Chefnotiz am Mittwoch 22.10.2014

Ölkrieg? USA preisen Russland aus Markt

Weltweit steigt die Rohölproduktion, aber die Nachfrage ist schwach. Fallende Preise sind die logische Konsequenz. Soweit so gut? Nein. Interessant wird die Angelegenheit mit Blick darauf, welche Bedeutung der Ölpreis für die jeweils produzierenden Länder hat.

So finanziert sich der russische Staatshaushalt zu fünfzig Prozent über Einnahmen aus dem Ölexport. Damit der Haushalt ausgeglichen bleibt, darf der Preis ein gewisses Niveau nicht unterschreiten. 105 US-Dollar je Barrel im Schnitt, heißt es in einer Studie des Finanzdienstleisters Citigroup. Das russische Finanzministerium ist etwas optimistischer. Es reiche, wenn Brent ein Niveau von mindestens 96 US-Dollar hält – an der Nordseesorte orientiert sich das russische Referenzöl „Urals“.

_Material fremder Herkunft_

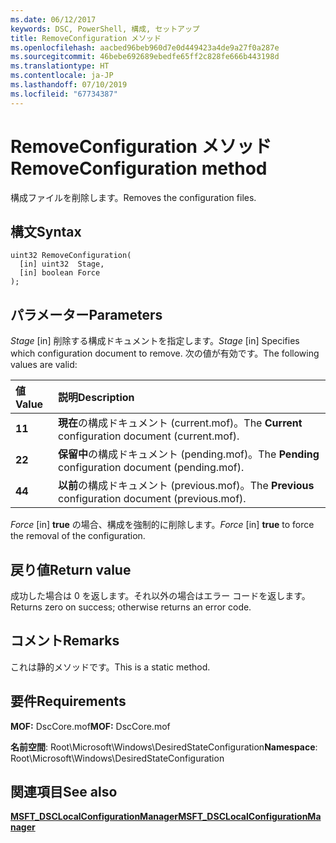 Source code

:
 ```yaml
---
ms.date: 06/12/2017
keywords: DSC, PowerShell, 構成, セットアップ
title: RemoveConfiguration メソッド
ms.openlocfilehash: aacbed96beb960d7e0d449423a4de9a27f0a287e
ms.sourcegitcommit: 46bebe692689ebedfe65ff2c828fe666b443198d
ms.translationtype: HT
ms.contentlocale: ja-JP
ms.lasthandoff: 07/10/2019
ms.locfileid: "67734387"
---
```

# <a name="removeconfiguration-method"></a><span data-ttu-id="fc4e6-103">RemoveConfiguration メソッド</span><span class="sxs-lookup"><span data-stu-id="fc4e6-103">RemoveConfiguration method</span></span>

<span data-ttu-id="fc4e6-104">構成ファイルを削除します。</span><span class="sxs-lookup"><span data-stu-id="fc4e6-104">Removes the configuration files.</span></span>

## <a name="syntax"></a><span data-ttu-id="fc4e6-105">構文</span><span class="sxs-lookup"><span data-stu-id="fc4e6-105">Syntax</span></span>

```mof
uint32 RemoveConfiguration(
  [in] uint32  Stage,
  [in] boolean Force
);
```

## <a name="parameters"></a><span data-ttu-id="fc4e6-106">パラメーター</span><span class="sxs-lookup"><span data-stu-id="fc4e6-106">Parameters</span></span>

<span data-ttu-id="fc4e6-107">*Stage* \[in\] 削除する構成ドキュメントを指定します。</span><span class="sxs-lookup"><span data-stu-id="fc4e6-107">*Stage* \[in\] Specifies which configuration document to remove.</span></span> <span data-ttu-id="fc4e6-108">次の値が有効です。</span><span class="sxs-lookup"><span data-stu-id="fc4e6-108">The following values are valid:</span></span>

|<span data-ttu-id="fc4e6-109">値</span><span class="sxs-lookup"><span data-stu-id="fc4e6-109">Value</span></span> |<span data-ttu-id="fc4e6-110">説明</span><span class="sxs-lookup"><span data-stu-id="fc4e6-110">Description</span></span> |
|:--- |:---|
|<span data-ttu-id="fc4e6-111">**1**</span><span class="sxs-lookup"><span data-stu-id="fc4e6-111">**1**</span></span> | <span data-ttu-id="fc4e6-112">**現在**の構成ドキュメント (current.mof)。</span><span class="sxs-lookup"><span data-stu-id="fc4e6-112">The **Current** configuration document (current.mof).</span></span> |
|<span data-ttu-id="fc4e6-113">**2**</span><span class="sxs-lookup"><span data-stu-id="fc4e6-113">**2**</span></span> | <span data-ttu-id="fc4e6-114">**保留中**の構成ドキュメント (pending.mof)。</span><span class="sxs-lookup"><span data-stu-id="fc4e6-114">The **Pending** configuration document (pending.mof).</span></span>  |
|<span data-ttu-id="fc4e6-115">**4**</span><span class="sxs-lookup"><span data-stu-id="fc4e6-115">**4**</span></span> | <span data-ttu-id="fc4e6-116">**以前**の構成ドキュメント (previous.mof)。</span><span class="sxs-lookup"><span data-stu-id="fc4e6-116">The **Previous** configuration document (previous.mof).</span></span> |

<span data-ttu-id="fc4e6-117">*Force* \[in\] **true** の場合、構成を強制的に削除します。</span><span class="sxs-lookup"><span data-stu-id="fc4e6-117">*Force* \[in\] **true** to force the removal of the configuration.</span></span>

## <a name="return-value"></a><span data-ttu-id="fc4e6-118">戻り値</span><span class="sxs-lookup"><span data-stu-id="fc4e6-118">Return value</span></span>

<span data-ttu-id="fc4e6-119">成功した場合は 0 を返します。それ以外の場合はエラー コードを返します。</span><span class="sxs-lookup"><span data-stu-id="fc4e6-119">Returns zero on success; otherwise returns an error code.</span></span>

## <a name="remarks"></a><span data-ttu-id="fc4e6-120">コメント</span><span class="sxs-lookup"><span data-stu-id="fc4e6-120">Remarks</span></span>

<span data-ttu-id="fc4e6-121">これは静的メソッドです。</span><span class="sxs-lookup"><span data-stu-id="fc4e6-121">This is a static method.</span></span>

## <a name="requirements"></a><span data-ttu-id="fc4e6-122">要件</span><span class="sxs-lookup"><span data-stu-id="fc4e6-122">Requirements</span></span>

<span data-ttu-id="fc4e6-123">**MOF:** DscCore.mof</span><span class="sxs-lookup"><span data-stu-id="fc4e6-123">**MOF:** DscCore.mof</span></span>

<span data-ttu-id="fc4e6-124">**名前空間**: Root\Microsoft\Windows\DesiredStateConfiguration</span><span class="sxs-lookup"><span data-stu-id="fc4e6-124">**Namespace**: Root\Microsoft\Windows\DesiredStateConfiguration</span></span>

## <a name="see-also"></a><span data-ttu-id="fc4e6-125">関連項目</span><span class="sxs-lookup"><span data-stu-id="fc4e6-125">See also</span></span>

[<span data-ttu-id="fc4e6-126">**MSFT_DSCLocalConfigurationManager**</span><span class="sxs-lookup"><span data-stu-id="fc4e6-126">**MSFT_DSCLocalConfigurationManager**</span></span>](msft-dsclocalconfigurationmanager.md)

Doch sowohl Brent als auch die amerikanische Sorte WTI (West Texas Intermediate) liegen deutlich darunter. Brent fiel seit Juni von 115 Dollar je Barrel auf bis zu 87 Dollar. WTI kostet aktuell ungefähr   85 Dollar/Barrel – der Monatsschlusskurs im Juni lag noch bei gut 105  Dollar.

Eigentlich sollte man erwarten, dass die ölfördernden Länder ihre Produktion drosseln. Das Gegenteil ist der Fall.  Besonders auffällig in dem Geschehen ist die Rolle der USA. Das US-Energieministerium verkündete diesen Monat, die Rohölproduktion sei auf 8, 88 Mio. Barrel/Tag gestiegen. Damit verzeichnen die Staaten das höchste Niveau seit März 1986. Zwar liegt der durchschnittliche Förderpreis in den Vereinigten Staaten ebenso wie in Russland bei 76 bis 77 Dollar. Nur ist der amerikanische Haushalt bei weitem nicht so abhängig von diesem Geschäft.

Insofern ist die Vermutung nicht abwegig: Die USA versuchen Russland mit billigem Öl unter Druck zu setzen. Das Manöver kommt zu einem delikaten Moment. Zeitgleich kämpft Präsident Putin mit Sanktionen aus dem Westen. Der Doppelbeschuss dürfte bald Wirkung zeigen.